第1話 黒き森の魔物

「おお、かみ……?」


 眼前の黒い霧が、数匹の獣だとわかったときには遅かった。

 振り向けば、既に背後にも靄を纏った黒い獣が立ち塞がり、退路を断たれている。


「な、なんで……魔物が……?」


 吐き出した声は、酷く震え、それが耳に入ると、さらに恐怖が増した。

 腰辺りまで長く伸びた下草が、さわりと音を立てる。

 伸び放題の草の中、ディアーナは黒い靄を立ち上らせる狼のような獣に取り囲まれていた。
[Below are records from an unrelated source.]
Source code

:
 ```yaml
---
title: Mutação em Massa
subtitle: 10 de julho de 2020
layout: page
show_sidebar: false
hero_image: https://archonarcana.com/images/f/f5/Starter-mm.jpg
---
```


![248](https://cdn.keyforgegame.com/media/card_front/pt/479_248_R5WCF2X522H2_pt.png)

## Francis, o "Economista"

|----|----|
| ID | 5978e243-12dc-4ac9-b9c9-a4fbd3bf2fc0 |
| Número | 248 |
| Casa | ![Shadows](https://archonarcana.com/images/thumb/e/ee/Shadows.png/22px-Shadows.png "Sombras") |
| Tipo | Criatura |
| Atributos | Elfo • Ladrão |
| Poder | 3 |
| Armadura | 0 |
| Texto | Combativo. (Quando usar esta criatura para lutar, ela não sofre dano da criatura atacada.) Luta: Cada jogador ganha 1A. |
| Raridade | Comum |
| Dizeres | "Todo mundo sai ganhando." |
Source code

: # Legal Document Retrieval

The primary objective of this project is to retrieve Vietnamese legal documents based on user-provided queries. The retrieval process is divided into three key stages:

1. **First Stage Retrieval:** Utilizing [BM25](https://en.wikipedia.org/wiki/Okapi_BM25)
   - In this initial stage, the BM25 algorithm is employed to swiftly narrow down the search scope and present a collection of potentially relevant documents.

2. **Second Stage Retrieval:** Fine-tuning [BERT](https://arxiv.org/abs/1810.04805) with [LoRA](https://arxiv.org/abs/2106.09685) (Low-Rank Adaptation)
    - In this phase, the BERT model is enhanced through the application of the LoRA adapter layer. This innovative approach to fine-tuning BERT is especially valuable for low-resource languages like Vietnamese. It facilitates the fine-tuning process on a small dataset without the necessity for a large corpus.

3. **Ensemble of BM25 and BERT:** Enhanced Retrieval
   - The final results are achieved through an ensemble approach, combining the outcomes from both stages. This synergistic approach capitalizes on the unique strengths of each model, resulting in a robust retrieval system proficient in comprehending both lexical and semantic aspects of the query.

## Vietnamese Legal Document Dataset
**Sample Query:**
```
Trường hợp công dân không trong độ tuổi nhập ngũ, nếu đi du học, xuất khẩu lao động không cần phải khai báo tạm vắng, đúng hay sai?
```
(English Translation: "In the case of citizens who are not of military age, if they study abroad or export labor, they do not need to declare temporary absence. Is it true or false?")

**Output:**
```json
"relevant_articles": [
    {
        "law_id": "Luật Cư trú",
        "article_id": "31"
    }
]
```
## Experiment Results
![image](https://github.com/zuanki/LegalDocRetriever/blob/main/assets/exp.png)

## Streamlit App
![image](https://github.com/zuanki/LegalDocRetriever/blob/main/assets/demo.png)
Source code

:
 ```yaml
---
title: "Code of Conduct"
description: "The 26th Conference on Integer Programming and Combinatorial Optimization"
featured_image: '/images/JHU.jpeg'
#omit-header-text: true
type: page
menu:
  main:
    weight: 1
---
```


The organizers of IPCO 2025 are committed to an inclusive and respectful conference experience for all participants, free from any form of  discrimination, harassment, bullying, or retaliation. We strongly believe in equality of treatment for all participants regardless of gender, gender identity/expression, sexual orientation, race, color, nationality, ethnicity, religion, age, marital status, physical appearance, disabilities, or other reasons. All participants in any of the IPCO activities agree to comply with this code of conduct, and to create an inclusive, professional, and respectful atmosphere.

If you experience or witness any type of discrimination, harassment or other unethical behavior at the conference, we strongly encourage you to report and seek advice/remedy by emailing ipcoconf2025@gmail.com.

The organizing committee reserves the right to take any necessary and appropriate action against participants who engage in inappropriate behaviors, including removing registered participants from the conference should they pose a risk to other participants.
獣の目は赤く輝き、開いた口からは無数の尖った歯と、その間からねっとりとした唾液が滴っている。その獣の放つ、地を這うような唸り声が、ディアーナを震え上がらせた。


「どう、して……?」


 なぜ、黒き森に魔物がいるのだろう。

 確かに、幽鬼や狼などの獣が出るという話を聞いてはいたが、それはもっと森のずっと奥だったはず。

 しかも、それは通常の獣だ。

 こんな禍々しい気を放つ魔物ではない——

 けれど、ディアーナの周囲を威嚇するように取り囲むのは、明らかに単なる獣ではない。魔物と呼ばれる存在だ。今までバルム村の周辺では一度も見たことがない。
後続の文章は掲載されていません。